**What you should do**
Reproduce the entries below exactly, but only from the line containing "#### **M**atch" to the line containing "- Handle edge cases explicitly", inclusive.

————

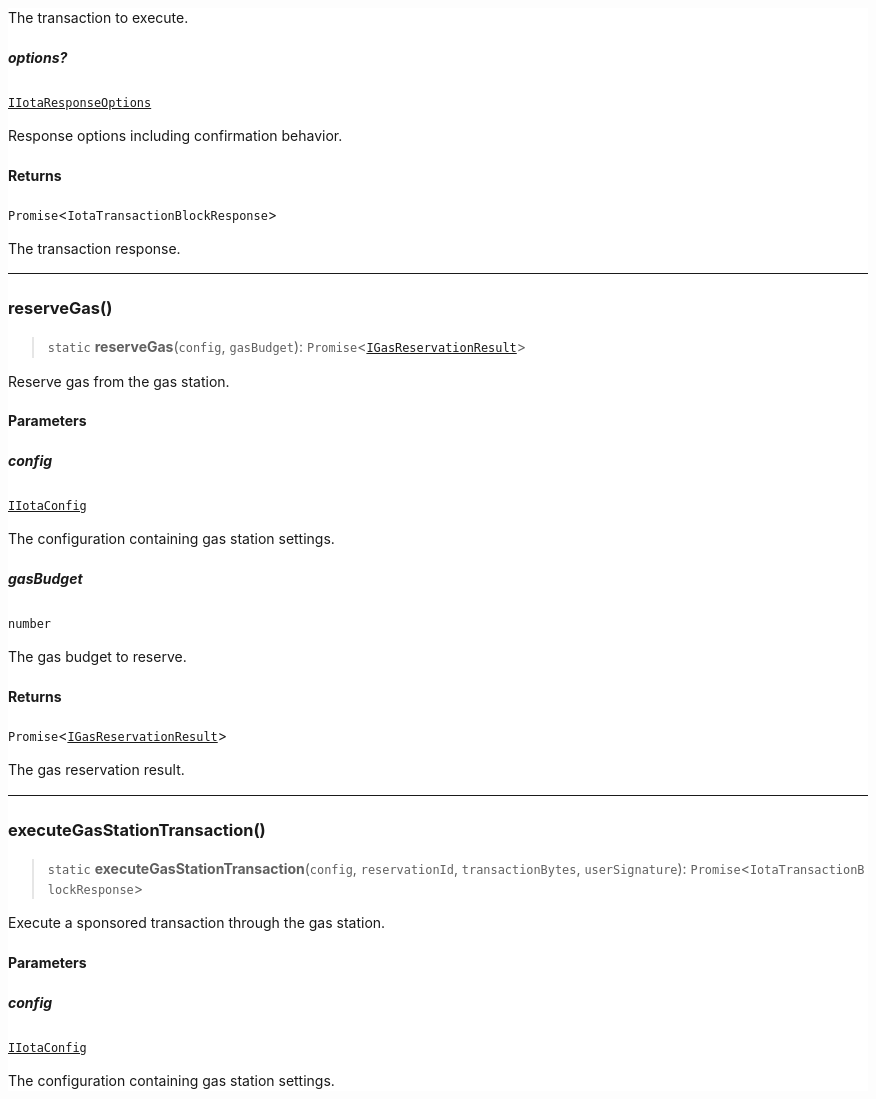 The transaction to execute.

##### options?

[`IIotaResponseOptions`](../interfaces/IIotaResponseOptions.md)

Response options including confirmation behavior.

#### Returns

`Promise`\<`IotaTransactionBlockResponse`\>

The transaction response.

***

### reserveGas()

> `static` **reserveGas**(`config`, `gasBudget`): `Promise`\<[`IGasReservationResult`](../interfaces/IGasReservationResult.md)\>

Reserve gas from the gas station.

#### Parameters

##### config

[`IIotaConfig`](../interfaces/IIotaConfig.md)

The configuration containing gas station settings.

##### gasBudget

`number`

The gas budget to reserve.

#### Returns

`Promise`\<[`IGasReservationResult`](../interfaces/IGasReservationResult.md)\>

The gas reservation result.

***

### executeGasStationTransaction()

> `static` **executeGasStationTransaction**(`config`, `reservationId`, `transactionBytes`, `userSignature`): `Promise`\<`IotaTransactionBlockResponse`\>

Execute a sponsored transaction through the gas station.

#### Parameters

##### config

[`IIotaConfig`](../interfaces/IIotaConfig.md)

The configuration containing gas station settings.
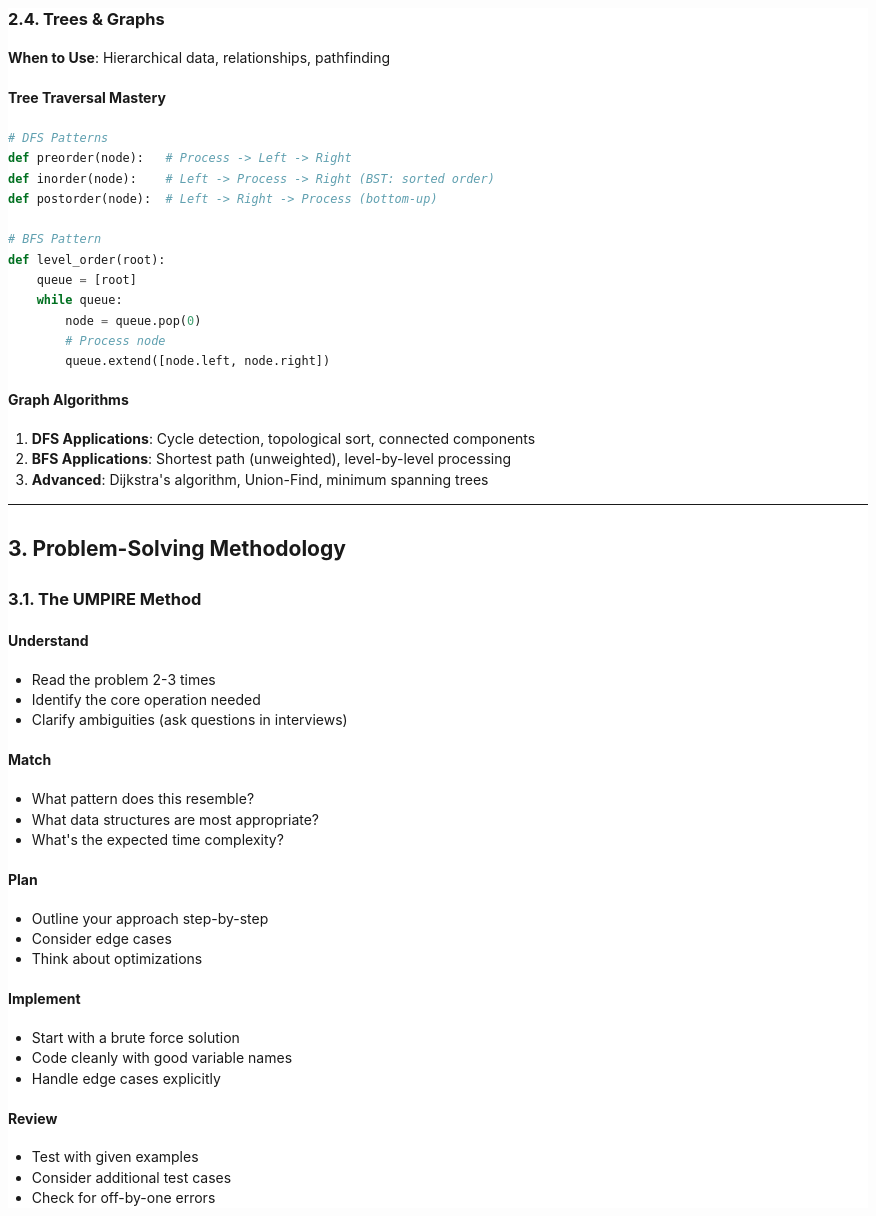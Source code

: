 ### 2.4. Trees & Graphs
**When to Use**: Hierarchical data, relationships, pathfinding

#### Tree Traversal Mastery
```python
# DFS Patterns
def preorder(node):   # Process -> Left -> Right
def inorder(node):    # Left -> Process -> Right (BST: sorted order)
def postorder(node):  # Left -> Right -> Process (bottom-up)

# BFS Pattern
def level_order(root):
    queue = [root]
    while queue:
        node = queue.pop(0)
        # Process node
        queue.extend([node.left, node.right])
```

#### Graph Algorithms
1. **DFS Applications**: Cycle detection, topological sort, connected components
2. **BFS Applications**: Shortest path (unweighted), level-by-level processing
3. **Advanced**: Dijkstra's algorithm, Union-Find, minimum spanning trees

---

## 3. Problem-Solving Methodology

### 3.1. The UMPIRE Method

#### **U**nderstand
- Read the problem 2-3 times
- Identify the core operation needed
- Clarify ambiguities (ask questions in interviews)

#### **M**atch
- What pattern does this resemble?
- What data structures are most appropriate?
- What's the expected time complexity?

#### **P**lan
- Outline your approach step-by-step
- Consider edge cases
- Think about optimizations

#### **I**mplement
- Start with a brute force solution
- Code cleanly with good variable names
- Handle edge cases explicitly

#### **R**eview
- Test with given examples
- Consider additional test cases
- Check for off-by-one errors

————

**Solution for this task**
#### **M**atch
- What pattern does this resemble?
- What data structures are most appropriate?
- What's the expected time complexity?

#### **P**lan
- Outline your approach step-by-step
- Consider edge cases
- Think about optimizations

#### **I**mplement
- Start with a brute force solution
- Code cleanly with good variable names
- Handle edge cases explicitly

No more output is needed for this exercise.